Some time ago, I talked about the so-called hard error and what makes it harder than an easy error. The idea is that the “hard” error is used for low-level I/O errors that occur at unpredictable times, and which must be handled without allowing application code to run (because of the unpredictability).

If the hard error message could do all of those things, why didn’t Windows 95 use them instead of the ugly blue screen messages?

TL;DR: In Windows 95, the hard error message is at the wrong layer.

In Windows in real mode or standard mode, you had Windows running on top of MS-DOS as the file I/O layer.

When an I/O error occurred, it was reported to the Windows I/O layer, which then asked the Windows GUI to freeze all application so it could display the hard error dialog.

Recall that Windows in enhanced mode and Windows 95 were really three operating systems running together. There was a virtual machine manager which did the things traditionally associated with an operating system kernel: Memory management, paging, I/O, time slicing, resource virtualization, all that stuff. Inside the virtual machine manager, you had one virtual machine for running Windows programs, and you had additional virtual machines, one for each MS-DOS session.

The types of errors that resulted in blue screen messages were detected by the virtual machine manager, and it happened asynchronously with respect to whatever is happening in the Windows or MS-DOS virtual machines. The virtual machine manager can’t report all of its problems to the Windows I/O layer: For one thing, the problem may not even have originated from Windows. It could be a problem with an operation performed by an MS-DOS program.

For another thing, the problem may have been detected by the virtual machine manager at a time when various internal locks are held that may prevent the Windows virtual machine from doing anything. For example, the problem may have been discovered while the display driver owns an internal mutex, which means that a display context switch from MS-DOS to the Windows virtual machine is not possible. The virtual machine manager needs to report the problem and get an answer from the user, but it’s not allowed to change ownership of the video card from the MS-DOS virtual machine to the Windows virtual machine.

Wait, if the display driver is locked, how can it display a blue screen message?

The blue screen message is special: One of the design requirements for virtual display drivers is that they must be able to switch from any mode into text mode at the drop of a hat (known as “message mode”), display a text message, and then switch back to the original mode, preserving all state. This requires setting aside a small amount of memory (enough to hold a 25 × 80 text mode screen) to save the video memory that is about to be used by the text mode message, plus a small amount of memory to keep track of the video card state that needs to be restored when exiting blue screen message mode.

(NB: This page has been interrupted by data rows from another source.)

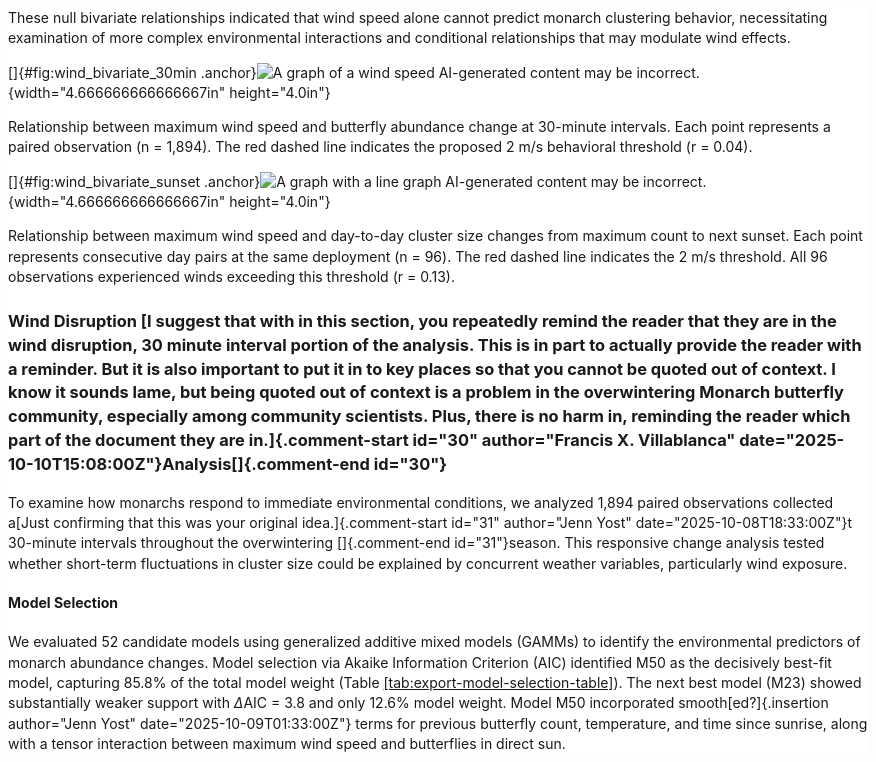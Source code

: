 These null bivariate relationships indicated that wind speed alone
cannot predict monarch clustering behavior, necessitating examination of
more complex environmental interactions and conditional relationships
that may modulate wind effects.

[]{#fig:wind_bivariate_30min .anchor}![A graph of a wind speed
AI-generated content may be
incorrect.](media/image1.png){width="4.666666666666667in"
height="4.0in"}

Relationship between maximum wind speed and butterfly abundance change
at 30-minute intervals. Each point represents a paired observation (n =
1,894). The red dashed line indicates the proposed 2 m/s behavioral
threshold (r = 0.04).

[]{#fig:wind_bivariate_sunset .anchor}![A graph with a line graph
AI-generated content may be
incorrect.](media/image2.png){width="4.666666666666667in"
height="4.0in"}

Relationship between maximum wind speed and day-to-day cluster size
changes from maximum count to next sunset. Each point represents
consecutive day pairs at the same deployment (n = 96). The red dashed
line indicates the 2 m/s threshold. All 96 observations experienced
winds exceeding this threshold (r = 0.13).

### Wind Disruption [I suggest that with in this section, you repeatedly remind the reader that they are in the wind disruption, 30 minute interval portion of the analysis. This is in part to actually provide the reader with a reminder. But it is also important to put it in to key places so that you cannot be quoted out of context. I know it sounds lame, but being quoted out of context is a problem in the overwintering Monarch butterfly community, especially among community scientists. Plus, there is no harm in, reminding the reader which part of the document they are in.]{.comment-start id="30" author="Francis X. Villablanca" date="2025-10-10T15:08:00Z"}Analysis[]{.comment-end id="30"}

To examine how monarchs respond to immediate environmental conditions,
we analyzed 1,894 paired observations collected a[Just confirming that
this was your original idea.]{.comment-start id="31" author="Jenn Yost"
date="2025-10-08T18:33:00Z"}t 30-minute intervals throughout the
overwintering []{.comment-end id="31"}season. This responsive change
analysis tested whether short-term fluctuations in cluster size could be
explained by concurrent weather variables, particularly wind exposure.

#### Model Selection

We evaluated 52 candidate models using generalized additive mixed models
(GAMMs) to identify the environmental predictors of monarch abundance
changes. Model selection via Akaike Information Criterion (AIC)
identified M50 as the decisively best-fit model, capturing 85.8% of the
total model weight
(Table [\[tab:export-model-selection-table\]](#tab:export-model-selection-table)).
The next best model (M23) showed substantially weaker support with
$\Delta$AIC = 3.8 and only 12.6% model weight. Model M50 incorporated
smooth[ed?]{.insertion author="Jenn Yost" date="2025-10-09T01:33:00Z"}
terms for previous butterfly count, temperature, and time since sunrise,
along with a tensor interaction between maximum wind speed and
butterflies in direct sun.
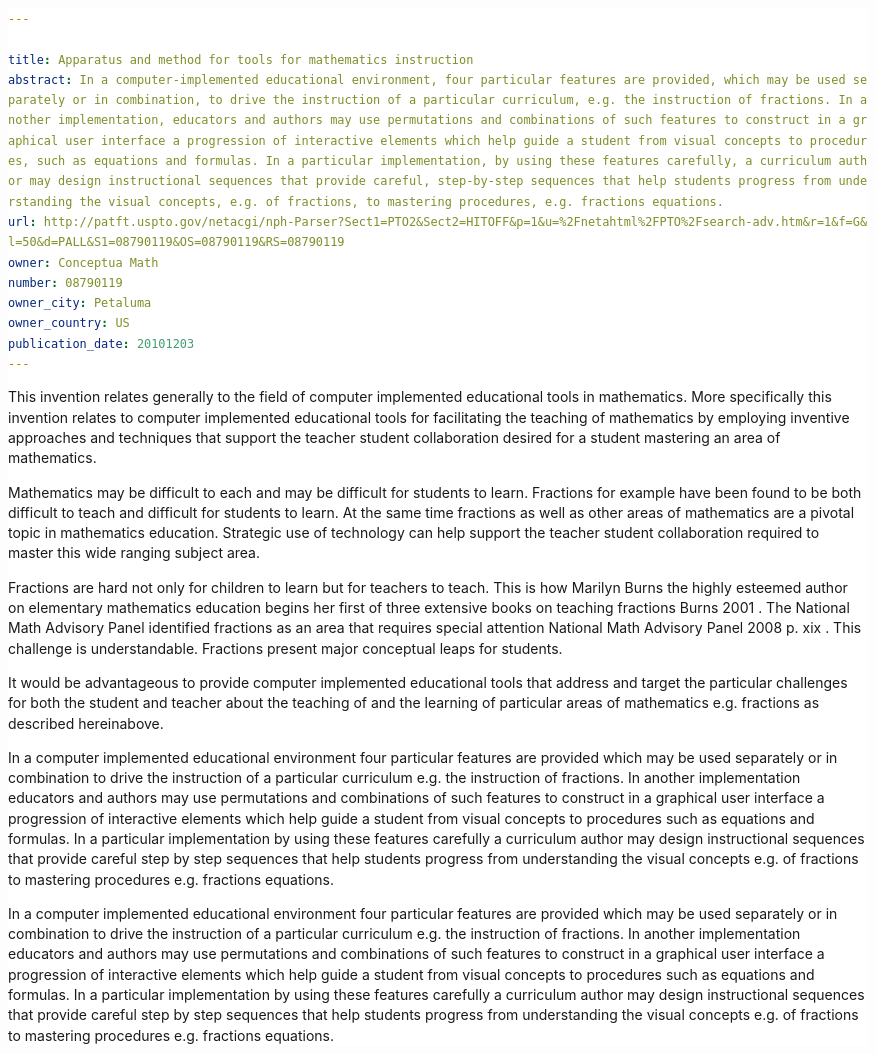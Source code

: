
 ```yaml
---

title: Apparatus and method for tools for mathematics instruction
abstract: In a computer-implemented educational environment, four particular features are provided, which may be used separately or in combination, to drive the instruction of a particular curriculum, e.g. the instruction of fractions. In another implementation, educators and authors may use permutations and combinations of such features to construct in a graphical user interface a progression of interactive elements which help guide a student from visual concepts to procedures, such as equations and formulas. In a particular implementation, by using these features carefully, a curriculum author may design instructional sequences that provide careful, step-by-step sequences that help students progress from understanding the visual concepts, e.g. of fractions, to mastering procedures, e.g. fractions equations.
url: http://patft.uspto.gov/netacgi/nph-Parser?Sect1=PTO2&Sect2=HITOFF&p=1&u=%2Fnetahtml%2FPTO%2Fsearch-adv.htm&r=1&f=G&l=50&d=PALL&S1=08790119&OS=08790119&RS=08790119
owner: Conceptua Math
number: 08790119
owner_city: Petaluma
owner_country: US
publication_date: 20101203
---
```

This invention relates generally to the field of computer implemented educational tools in mathematics. More specifically this invention relates to computer implemented educational tools for facilitating the teaching of mathematics by employing inventive approaches and techniques that support the teacher student collaboration desired for a student mastering an area of mathematics.

Mathematics may be difficult to each and may be difficult for students to learn. Fractions for example have been found to be both difficult to teach and difficult for students to learn. At the same time fractions as well as other areas of mathematics are a pivotal topic in mathematics education. Strategic use of technology can help support the teacher student collaboration required to master this wide ranging subject area.

 Fractions are hard not only for children to learn but for teachers to teach. This is how Marilyn Burns the highly esteemed author on elementary mathematics education begins her first of three extensive books on teaching fractions Burns 2001 . The National Math Advisory Panel identified fractions as an area that requires special attention National Math Advisory Panel 2008 p. xix . This challenge is understandable. Fractions present major conceptual leaps for students.

It would be advantageous to provide computer implemented educational tools that address and target the particular challenges for both the student and teacher about the teaching of and the learning of particular areas of mathematics e.g. fractions as described hereinabove.

In a computer implemented educational environment four particular features are provided which may be used separately or in combination to drive the instruction of a particular curriculum e.g. the instruction of fractions. In another implementation educators and authors may use permutations and combinations of such features to construct in a graphical user interface a progression of interactive elements which help guide a student from visual concepts to procedures such as equations and formulas. In a particular implementation by using these features carefully a curriculum author may design instructional sequences that provide careful step by step sequences that help students progress from understanding the visual concepts e.g. of fractions to mastering procedures e.g. fractions equations.

In a computer implemented educational environment four particular features are provided which may be used separately or in combination to drive the instruction of a particular curriculum e.g. the instruction of fractions. In another implementation educators and authors may use permutations and combinations of such features to construct in a graphical user interface a progression of interactive elements which help guide a student from visual concepts to procedures such as equations and formulas. In a particular implementation by using these features carefully a curriculum author may design instructional sequences that provide careful step by step sequences that help students progress from understanding the visual concepts e.g. of fractions to mastering procedures e.g. fractions equations.
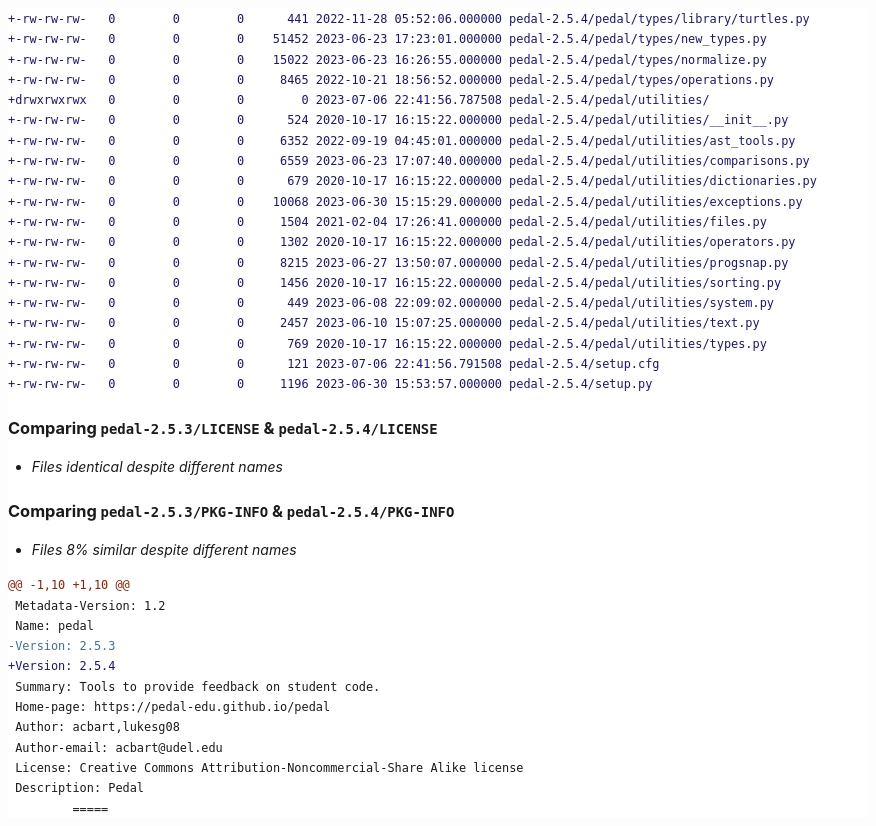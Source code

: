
 ```diff
+-rw-rw-rw-   0        0        0      441 2022-11-28 05:52:06.000000 pedal-2.5.4/pedal/types/library/turtles.py
+-rw-rw-rw-   0        0        0    51452 2023-06-23 17:23:01.000000 pedal-2.5.4/pedal/types/new_types.py
+-rw-rw-rw-   0        0        0    15022 2023-06-23 16:26:55.000000 pedal-2.5.4/pedal/types/normalize.py
+-rw-rw-rw-   0        0        0     8465 2022-10-21 18:56:52.000000 pedal-2.5.4/pedal/types/operations.py
+drwxrwxrwx   0        0        0        0 2023-07-06 22:41:56.787508 pedal-2.5.4/pedal/utilities/
+-rw-rw-rw-   0        0        0      524 2020-10-17 16:15:22.000000 pedal-2.5.4/pedal/utilities/__init__.py
+-rw-rw-rw-   0        0        0     6352 2022-09-19 04:45:01.000000 pedal-2.5.4/pedal/utilities/ast_tools.py
+-rw-rw-rw-   0        0        0     6559 2023-06-23 17:07:40.000000 pedal-2.5.4/pedal/utilities/comparisons.py
+-rw-rw-rw-   0        0        0      679 2020-10-17 16:15:22.000000 pedal-2.5.4/pedal/utilities/dictionaries.py
+-rw-rw-rw-   0        0        0    10068 2023-06-30 15:15:29.000000 pedal-2.5.4/pedal/utilities/exceptions.py
+-rw-rw-rw-   0        0        0     1504 2021-02-04 17:26:41.000000 pedal-2.5.4/pedal/utilities/files.py
+-rw-rw-rw-   0        0        0     1302 2020-10-17 16:15:22.000000 pedal-2.5.4/pedal/utilities/operators.py
+-rw-rw-rw-   0        0        0     8215 2023-06-27 13:50:07.000000 pedal-2.5.4/pedal/utilities/progsnap.py
+-rw-rw-rw-   0        0        0     1456 2020-10-17 16:15:22.000000 pedal-2.5.4/pedal/utilities/sorting.py
+-rw-rw-rw-   0        0        0      449 2023-06-08 22:09:02.000000 pedal-2.5.4/pedal/utilities/system.py
+-rw-rw-rw-   0        0        0     2457 2023-06-10 15:07:25.000000 pedal-2.5.4/pedal/utilities/text.py
+-rw-rw-rw-   0        0        0      769 2020-10-17 16:15:22.000000 pedal-2.5.4/pedal/utilities/types.py
+-rw-rw-rw-   0        0        0      121 2023-07-06 22:41:56.791508 pedal-2.5.4/setup.cfg
+-rw-rw-rw-   0        0        0     1196 2023-06-30 15:53:57.000000 pedal-2.5.4/setup.py
```

### Comparing `pedal-2.5.3/LICENSE` & `pedal-2.5.4/LICENSE`

 * *Files identical despite different names*

### Comparing `pedal-2.5.3/PKG-INFO` & `pedal-2.5.4/PKG-INFO`

 * *Files 8% similar despite different names*

```diff
@@ -1,10 +1,10 @@
 Metadata-Version: 1.2
 Name: pedal
-Version: 2.5.3
+Version: 2.5.4
 Summary: Tools to provide feedback on student code.
 Home-page: https://pedal-edu.github.io/pedal
 Author: acbart,lukesg08
 Author-email: acbart@udel.edu
 License: Creative Commons Attribution-Noncommercial-Share Alike license
 Description: Pedal
         =====
```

This is a much more tractable problem than requiring the display driver to be able to do a full context switch from one graphics mode to another. For one thing, the amount of memory required to store an entire 1024 × 768 graphics screen at 32 bits per pixel is three megabytes. Reserving this much non-paged memory for emergency use is somewhat impractical seeing as it would consume all of the system memory in Windows 3.1 enhanced mode (minimum hardware requirements 3MB RAM), and nearly all of it in Windows 95 (minimum hardware requirements 4MB RAM).

Even worse, the problem may be detected at a time when a deadlock with the Windows virtual machine is possible. For example, the problem might be a resource conflict, say, because the Windows virtual machine wants to access the same communications port that an MS-DOS program is already using. The virtual machine manager needs to ask the user to resolve this conflict by saying who should get access to the port. If the virtual machine manager asked the Windows virtual machine to display a hard error message, it would create a deadlock, because the Windows virtual machine is waiting for access to the communications port.

At the end of the day, the problem is one of layering. If the problem is detected by the virtual machine manager, that problem is effectively asynchronous with respect to what’s happening inside the virtual machines that it is hosting. It is being generated at too low a layer in the architectural stack.

Bonus reading: How did Windows 3.1’s virtual machine manager get the information to show in the text-mode Alt+Tab switcher? In the case where the request for input from the user is not blocking multitasking, the virtual machine manager could use an asynchronous pattern to communicate with some code running in the Windows virtual machine.